(Plain-text document sources)
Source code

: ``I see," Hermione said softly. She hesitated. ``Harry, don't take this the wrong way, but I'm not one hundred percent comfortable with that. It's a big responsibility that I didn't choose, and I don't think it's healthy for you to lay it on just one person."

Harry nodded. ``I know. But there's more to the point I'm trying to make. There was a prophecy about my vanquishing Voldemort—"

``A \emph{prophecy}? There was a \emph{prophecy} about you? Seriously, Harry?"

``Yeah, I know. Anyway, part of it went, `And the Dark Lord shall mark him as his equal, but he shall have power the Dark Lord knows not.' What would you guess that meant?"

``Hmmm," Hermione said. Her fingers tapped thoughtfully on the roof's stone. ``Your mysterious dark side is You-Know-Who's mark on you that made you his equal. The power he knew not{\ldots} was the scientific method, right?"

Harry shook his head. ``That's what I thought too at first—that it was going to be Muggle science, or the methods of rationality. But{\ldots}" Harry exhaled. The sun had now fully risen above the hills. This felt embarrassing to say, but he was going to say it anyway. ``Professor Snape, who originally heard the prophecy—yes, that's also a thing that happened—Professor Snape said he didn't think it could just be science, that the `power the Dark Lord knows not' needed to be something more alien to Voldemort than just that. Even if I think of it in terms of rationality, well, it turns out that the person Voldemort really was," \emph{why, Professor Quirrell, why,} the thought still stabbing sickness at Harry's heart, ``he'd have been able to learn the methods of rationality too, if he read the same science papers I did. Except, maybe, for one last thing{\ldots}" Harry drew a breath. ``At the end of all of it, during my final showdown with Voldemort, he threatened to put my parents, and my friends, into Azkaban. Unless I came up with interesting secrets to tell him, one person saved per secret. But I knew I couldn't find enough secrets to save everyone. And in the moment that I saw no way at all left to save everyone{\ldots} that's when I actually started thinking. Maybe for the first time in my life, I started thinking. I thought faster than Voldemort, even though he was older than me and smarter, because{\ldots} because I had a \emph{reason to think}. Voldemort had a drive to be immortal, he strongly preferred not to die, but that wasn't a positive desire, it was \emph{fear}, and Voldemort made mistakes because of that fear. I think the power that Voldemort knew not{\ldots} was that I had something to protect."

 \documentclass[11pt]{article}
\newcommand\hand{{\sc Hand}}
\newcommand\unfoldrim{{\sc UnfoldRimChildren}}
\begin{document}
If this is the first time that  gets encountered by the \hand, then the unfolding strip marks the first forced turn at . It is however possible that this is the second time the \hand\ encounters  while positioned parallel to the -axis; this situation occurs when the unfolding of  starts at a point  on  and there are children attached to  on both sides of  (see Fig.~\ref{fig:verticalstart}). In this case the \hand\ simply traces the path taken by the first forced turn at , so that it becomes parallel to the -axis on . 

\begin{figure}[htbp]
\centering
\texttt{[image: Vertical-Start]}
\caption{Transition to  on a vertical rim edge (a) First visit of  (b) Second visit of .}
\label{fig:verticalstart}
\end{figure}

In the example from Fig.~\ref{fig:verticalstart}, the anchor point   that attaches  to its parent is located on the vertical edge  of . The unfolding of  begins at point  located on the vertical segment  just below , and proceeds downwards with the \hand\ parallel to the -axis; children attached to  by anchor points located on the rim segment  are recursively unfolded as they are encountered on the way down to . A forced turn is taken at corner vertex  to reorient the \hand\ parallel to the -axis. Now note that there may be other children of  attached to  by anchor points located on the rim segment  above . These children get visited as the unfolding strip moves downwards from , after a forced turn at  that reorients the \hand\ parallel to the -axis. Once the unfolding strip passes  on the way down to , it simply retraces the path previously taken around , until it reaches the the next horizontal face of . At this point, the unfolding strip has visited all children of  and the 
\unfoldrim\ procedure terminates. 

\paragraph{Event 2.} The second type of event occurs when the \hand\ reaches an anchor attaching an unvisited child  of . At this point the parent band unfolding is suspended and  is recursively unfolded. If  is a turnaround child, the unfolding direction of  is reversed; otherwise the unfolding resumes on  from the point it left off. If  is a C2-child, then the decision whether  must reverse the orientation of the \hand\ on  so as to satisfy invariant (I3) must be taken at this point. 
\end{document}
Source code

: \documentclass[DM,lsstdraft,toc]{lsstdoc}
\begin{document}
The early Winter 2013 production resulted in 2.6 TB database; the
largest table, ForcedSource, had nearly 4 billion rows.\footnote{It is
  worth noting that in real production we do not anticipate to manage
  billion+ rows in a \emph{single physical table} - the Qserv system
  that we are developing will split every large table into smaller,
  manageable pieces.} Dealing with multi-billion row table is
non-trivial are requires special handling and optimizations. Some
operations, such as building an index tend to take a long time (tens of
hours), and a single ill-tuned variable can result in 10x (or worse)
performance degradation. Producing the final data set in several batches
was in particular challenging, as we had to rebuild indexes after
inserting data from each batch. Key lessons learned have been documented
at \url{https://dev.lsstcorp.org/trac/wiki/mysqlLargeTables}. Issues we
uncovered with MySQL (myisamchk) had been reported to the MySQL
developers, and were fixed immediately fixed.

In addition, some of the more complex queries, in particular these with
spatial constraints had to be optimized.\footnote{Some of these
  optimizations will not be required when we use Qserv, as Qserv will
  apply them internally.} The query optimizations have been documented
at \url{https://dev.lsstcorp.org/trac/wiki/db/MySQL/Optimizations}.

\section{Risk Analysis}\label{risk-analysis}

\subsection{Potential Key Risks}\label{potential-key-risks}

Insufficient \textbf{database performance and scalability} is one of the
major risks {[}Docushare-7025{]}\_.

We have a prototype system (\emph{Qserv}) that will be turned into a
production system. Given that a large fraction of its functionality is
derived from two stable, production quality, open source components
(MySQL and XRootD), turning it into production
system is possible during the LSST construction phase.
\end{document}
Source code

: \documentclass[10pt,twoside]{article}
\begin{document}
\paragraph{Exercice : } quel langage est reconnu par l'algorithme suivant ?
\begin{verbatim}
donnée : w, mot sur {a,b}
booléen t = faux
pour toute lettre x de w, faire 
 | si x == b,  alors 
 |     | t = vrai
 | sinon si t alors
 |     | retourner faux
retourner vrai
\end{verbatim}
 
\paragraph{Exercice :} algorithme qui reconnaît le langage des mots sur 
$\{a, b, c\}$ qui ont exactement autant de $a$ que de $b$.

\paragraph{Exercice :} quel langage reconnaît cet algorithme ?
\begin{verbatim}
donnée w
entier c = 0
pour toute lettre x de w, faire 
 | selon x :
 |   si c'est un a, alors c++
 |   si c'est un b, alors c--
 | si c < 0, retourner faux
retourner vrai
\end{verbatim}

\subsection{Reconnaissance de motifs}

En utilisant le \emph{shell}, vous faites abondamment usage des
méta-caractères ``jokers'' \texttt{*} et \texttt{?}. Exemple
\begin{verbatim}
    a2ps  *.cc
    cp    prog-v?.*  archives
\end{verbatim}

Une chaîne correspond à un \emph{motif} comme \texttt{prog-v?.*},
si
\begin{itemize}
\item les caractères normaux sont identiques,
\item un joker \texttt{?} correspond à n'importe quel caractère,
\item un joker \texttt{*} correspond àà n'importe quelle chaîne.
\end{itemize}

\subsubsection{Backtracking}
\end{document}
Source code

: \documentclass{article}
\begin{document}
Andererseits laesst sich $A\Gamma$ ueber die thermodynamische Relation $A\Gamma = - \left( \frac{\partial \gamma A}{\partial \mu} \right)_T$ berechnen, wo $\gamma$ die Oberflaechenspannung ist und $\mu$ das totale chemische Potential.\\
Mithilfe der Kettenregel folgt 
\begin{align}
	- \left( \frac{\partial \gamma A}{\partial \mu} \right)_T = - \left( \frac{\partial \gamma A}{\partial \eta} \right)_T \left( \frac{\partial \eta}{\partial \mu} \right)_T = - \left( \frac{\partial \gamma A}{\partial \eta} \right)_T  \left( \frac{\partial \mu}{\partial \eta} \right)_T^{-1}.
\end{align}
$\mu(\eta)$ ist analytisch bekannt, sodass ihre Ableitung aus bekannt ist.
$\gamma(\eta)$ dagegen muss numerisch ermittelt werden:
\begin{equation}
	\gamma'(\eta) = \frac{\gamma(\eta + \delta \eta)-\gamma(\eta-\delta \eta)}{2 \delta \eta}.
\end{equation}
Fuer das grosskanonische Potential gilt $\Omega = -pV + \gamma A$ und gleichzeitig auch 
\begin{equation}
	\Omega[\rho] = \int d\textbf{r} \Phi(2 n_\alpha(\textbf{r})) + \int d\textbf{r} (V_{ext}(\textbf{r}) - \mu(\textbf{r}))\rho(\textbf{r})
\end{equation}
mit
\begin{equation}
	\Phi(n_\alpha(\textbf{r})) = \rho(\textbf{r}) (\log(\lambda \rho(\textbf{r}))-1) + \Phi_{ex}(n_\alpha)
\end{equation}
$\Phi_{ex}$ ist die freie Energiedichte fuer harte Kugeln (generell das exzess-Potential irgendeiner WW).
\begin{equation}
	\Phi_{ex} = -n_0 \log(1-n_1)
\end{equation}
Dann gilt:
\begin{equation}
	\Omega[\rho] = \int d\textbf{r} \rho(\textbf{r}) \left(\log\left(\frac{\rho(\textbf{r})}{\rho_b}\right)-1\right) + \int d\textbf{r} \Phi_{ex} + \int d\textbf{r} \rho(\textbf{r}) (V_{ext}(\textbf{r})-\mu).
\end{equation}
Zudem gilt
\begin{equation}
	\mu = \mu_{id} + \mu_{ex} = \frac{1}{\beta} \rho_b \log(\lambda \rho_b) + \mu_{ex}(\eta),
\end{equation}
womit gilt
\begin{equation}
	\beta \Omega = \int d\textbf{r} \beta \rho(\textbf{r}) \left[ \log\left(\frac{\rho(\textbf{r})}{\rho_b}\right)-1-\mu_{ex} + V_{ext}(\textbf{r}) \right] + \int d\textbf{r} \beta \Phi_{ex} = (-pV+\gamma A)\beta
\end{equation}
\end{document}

• WHAT IS BEING ASKED: Lines above with "documented": state how many, nothing more.

• SOLUTION BELOW: 2